# Luminaires connected to ducts - Intersting



## cdcengineer (Nov 23, 2010)

Here's a new one for me...

Strange new electrical installations are springing up here in Colorado. The legalization of medical marijuana facilities has ignited a market for electrical installations in these establishments. Most, if not all AHJ's/building dept's. are requiring electrical engineer's to stamp the designs. This is now the third design I will have done.

I was approached about a project where the owner wants to install a direct-ducted luminaire which is made by a specialty cultivation company. The luminaire is listed. And it appears the manufacturer intends for it to be installed with 8" duct connected to either end. However, I have never been asked if it was acceptable to install a light connected to a duct. In review of NEC articles 110, 300 &amp; 410, I see only one real obstacle to their request - NEC 300.22(B).

According to the owner and mechanical engineer, this is a common installation practice. I have concerns about the possibility of the luminaire somehow energizing a semi-rigid duct, as there is no way to fasten an equipment ground between the luminaire and duct w/o opening up (and possibly losing the listing) and modifying the internals of the factory wiring.

Moral, political or personal opinions regarding this new industry aside, does anyone know if the IBC or mechanical codes might dis-allow such an installation. Or perhaps an NEC requirement which might either prove or dis-prove this type of installation method?

Thanks for the input


----------



## wilheldp_PE (Nov 23, 2010)

I'm having trouble envisioning what you are describing, but I do know that there are lay-in troffers that have ducts built into them. This allows for only one opening in a drop ceiling for both a light fixture and a register. If that is what you are talking about, then there are fixtures built specifically for that purpose. If that's not what you are describing, then I don't know the answer to your question.


----------



## cdcengineer (Nov 24, 2010)

http://www.sunlightsupply.com/hort/product...mp;type=product

They duct these grow lights in order to remove unwanted heat from the space. Fan on one end, intake louver on the other. You may be onto something with the troffers, but I always thought those didn't have ducts connected to them.
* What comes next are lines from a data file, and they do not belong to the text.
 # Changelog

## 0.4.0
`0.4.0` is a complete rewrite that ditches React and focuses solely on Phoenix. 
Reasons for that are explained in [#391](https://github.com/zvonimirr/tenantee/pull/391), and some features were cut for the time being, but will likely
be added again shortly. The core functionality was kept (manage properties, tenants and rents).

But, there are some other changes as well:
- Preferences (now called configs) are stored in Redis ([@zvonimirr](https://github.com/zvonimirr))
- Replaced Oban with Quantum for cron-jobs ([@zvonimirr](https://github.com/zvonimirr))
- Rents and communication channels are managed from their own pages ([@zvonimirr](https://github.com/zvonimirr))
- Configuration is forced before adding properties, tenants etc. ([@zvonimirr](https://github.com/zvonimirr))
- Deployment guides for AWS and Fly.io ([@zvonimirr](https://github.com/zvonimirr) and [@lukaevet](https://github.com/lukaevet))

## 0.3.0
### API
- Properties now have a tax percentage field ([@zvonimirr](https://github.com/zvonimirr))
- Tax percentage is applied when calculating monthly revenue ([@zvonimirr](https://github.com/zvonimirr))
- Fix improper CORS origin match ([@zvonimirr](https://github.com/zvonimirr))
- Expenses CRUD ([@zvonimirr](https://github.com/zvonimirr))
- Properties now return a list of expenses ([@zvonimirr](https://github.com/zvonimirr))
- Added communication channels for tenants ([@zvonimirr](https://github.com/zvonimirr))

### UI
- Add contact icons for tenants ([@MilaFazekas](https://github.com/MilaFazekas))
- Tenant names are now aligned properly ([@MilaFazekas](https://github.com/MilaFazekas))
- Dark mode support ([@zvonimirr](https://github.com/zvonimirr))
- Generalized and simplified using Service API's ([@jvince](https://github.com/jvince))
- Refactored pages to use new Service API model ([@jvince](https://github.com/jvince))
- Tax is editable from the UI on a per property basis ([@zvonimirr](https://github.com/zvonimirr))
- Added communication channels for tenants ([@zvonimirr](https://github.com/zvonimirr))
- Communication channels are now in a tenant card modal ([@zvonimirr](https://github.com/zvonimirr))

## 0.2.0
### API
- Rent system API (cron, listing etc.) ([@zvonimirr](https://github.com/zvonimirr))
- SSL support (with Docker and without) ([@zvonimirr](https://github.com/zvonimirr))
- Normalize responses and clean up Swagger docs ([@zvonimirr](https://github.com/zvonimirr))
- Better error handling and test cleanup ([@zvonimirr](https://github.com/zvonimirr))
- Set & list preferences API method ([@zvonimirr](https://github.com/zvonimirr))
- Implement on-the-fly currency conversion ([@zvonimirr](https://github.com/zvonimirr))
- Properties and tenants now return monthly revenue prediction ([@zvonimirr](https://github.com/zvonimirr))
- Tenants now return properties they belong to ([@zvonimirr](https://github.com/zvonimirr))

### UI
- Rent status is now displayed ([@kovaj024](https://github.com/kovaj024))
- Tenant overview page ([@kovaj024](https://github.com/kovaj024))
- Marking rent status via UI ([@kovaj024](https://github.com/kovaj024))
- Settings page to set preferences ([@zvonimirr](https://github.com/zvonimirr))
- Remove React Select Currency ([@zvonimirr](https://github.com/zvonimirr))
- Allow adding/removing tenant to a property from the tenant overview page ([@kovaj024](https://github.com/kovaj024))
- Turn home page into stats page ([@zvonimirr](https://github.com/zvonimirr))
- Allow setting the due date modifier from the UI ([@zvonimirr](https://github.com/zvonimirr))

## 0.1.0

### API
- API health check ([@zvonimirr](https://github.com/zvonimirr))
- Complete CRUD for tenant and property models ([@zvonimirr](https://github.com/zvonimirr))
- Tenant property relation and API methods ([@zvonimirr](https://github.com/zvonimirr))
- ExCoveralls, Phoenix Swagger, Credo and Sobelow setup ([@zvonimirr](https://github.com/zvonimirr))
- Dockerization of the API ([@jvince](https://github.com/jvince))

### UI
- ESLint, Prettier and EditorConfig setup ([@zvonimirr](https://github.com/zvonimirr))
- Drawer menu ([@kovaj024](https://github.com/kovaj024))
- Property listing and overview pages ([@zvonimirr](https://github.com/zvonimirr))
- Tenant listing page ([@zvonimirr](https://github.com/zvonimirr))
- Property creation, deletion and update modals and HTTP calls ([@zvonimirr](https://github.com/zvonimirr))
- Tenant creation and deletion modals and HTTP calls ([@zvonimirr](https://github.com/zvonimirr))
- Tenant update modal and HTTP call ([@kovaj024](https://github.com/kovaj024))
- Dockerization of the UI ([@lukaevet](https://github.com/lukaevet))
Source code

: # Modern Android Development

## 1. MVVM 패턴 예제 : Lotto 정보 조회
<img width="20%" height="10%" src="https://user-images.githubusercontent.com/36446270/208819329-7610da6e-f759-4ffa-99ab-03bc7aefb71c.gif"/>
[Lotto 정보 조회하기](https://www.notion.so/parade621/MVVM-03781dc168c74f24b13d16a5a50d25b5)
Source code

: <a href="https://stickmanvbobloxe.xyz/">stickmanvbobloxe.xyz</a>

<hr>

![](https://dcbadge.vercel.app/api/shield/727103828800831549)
I thought they were for intake or exhaust into a plenum.


----------



## rift (Nov 25, 2010)

cdcengineer said:


> http://www.sunlightsupply.com/hort/product...mp;type=product
> They duct these grow lights in order to remove unwanted heat from the space. Fan on one end, intake louver on the other. You may be onto something with the troffers, but I always thought those didn't have ducts connected to them. I thought they were for intake or exhaust into a plenum.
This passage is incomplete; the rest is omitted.